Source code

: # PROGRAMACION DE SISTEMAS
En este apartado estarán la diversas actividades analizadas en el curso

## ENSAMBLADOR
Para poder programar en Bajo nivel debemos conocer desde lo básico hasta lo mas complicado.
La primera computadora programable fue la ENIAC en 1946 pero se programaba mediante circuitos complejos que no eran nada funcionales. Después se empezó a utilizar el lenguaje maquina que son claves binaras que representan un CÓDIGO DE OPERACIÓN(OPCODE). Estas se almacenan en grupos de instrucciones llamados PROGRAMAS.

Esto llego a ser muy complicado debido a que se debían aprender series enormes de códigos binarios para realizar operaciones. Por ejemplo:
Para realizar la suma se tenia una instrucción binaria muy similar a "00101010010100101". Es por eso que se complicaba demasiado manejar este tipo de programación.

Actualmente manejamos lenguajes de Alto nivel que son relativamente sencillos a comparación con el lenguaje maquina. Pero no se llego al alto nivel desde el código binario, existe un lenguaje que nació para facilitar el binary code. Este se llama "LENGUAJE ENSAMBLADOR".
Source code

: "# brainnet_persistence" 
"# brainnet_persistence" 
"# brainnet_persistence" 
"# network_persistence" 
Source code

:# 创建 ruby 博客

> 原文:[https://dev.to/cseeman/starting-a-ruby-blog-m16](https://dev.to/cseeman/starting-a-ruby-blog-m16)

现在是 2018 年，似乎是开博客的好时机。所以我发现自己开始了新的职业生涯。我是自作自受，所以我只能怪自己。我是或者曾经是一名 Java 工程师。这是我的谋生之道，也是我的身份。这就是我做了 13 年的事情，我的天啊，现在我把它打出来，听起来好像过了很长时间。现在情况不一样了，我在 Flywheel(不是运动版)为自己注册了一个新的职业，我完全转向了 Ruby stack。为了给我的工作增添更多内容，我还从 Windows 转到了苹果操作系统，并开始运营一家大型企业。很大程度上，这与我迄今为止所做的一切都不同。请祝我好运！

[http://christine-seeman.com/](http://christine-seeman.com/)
----------------
Assigned task: From the material above, copy exactly the lines between the line holding "Para poder programar" and the line holding "La primera computadora", inclusive, and only those.

Response area:
Para poder programar en Bajo nivel debemos conocer desde lo básico hasta lo mas complicado.
La primera computadora programable fue la ENIAC en 1946 pero se programaba mediante circuitos complejos que no eran nada funcionales. Después se empezó a utilizar el lenguaje maquina que son claves binaras que representan un CÓDIGO DE OPERACIÓN(OPCODE). Estas se almacenan en grupos de instrucciones llamados PROGRAMAS.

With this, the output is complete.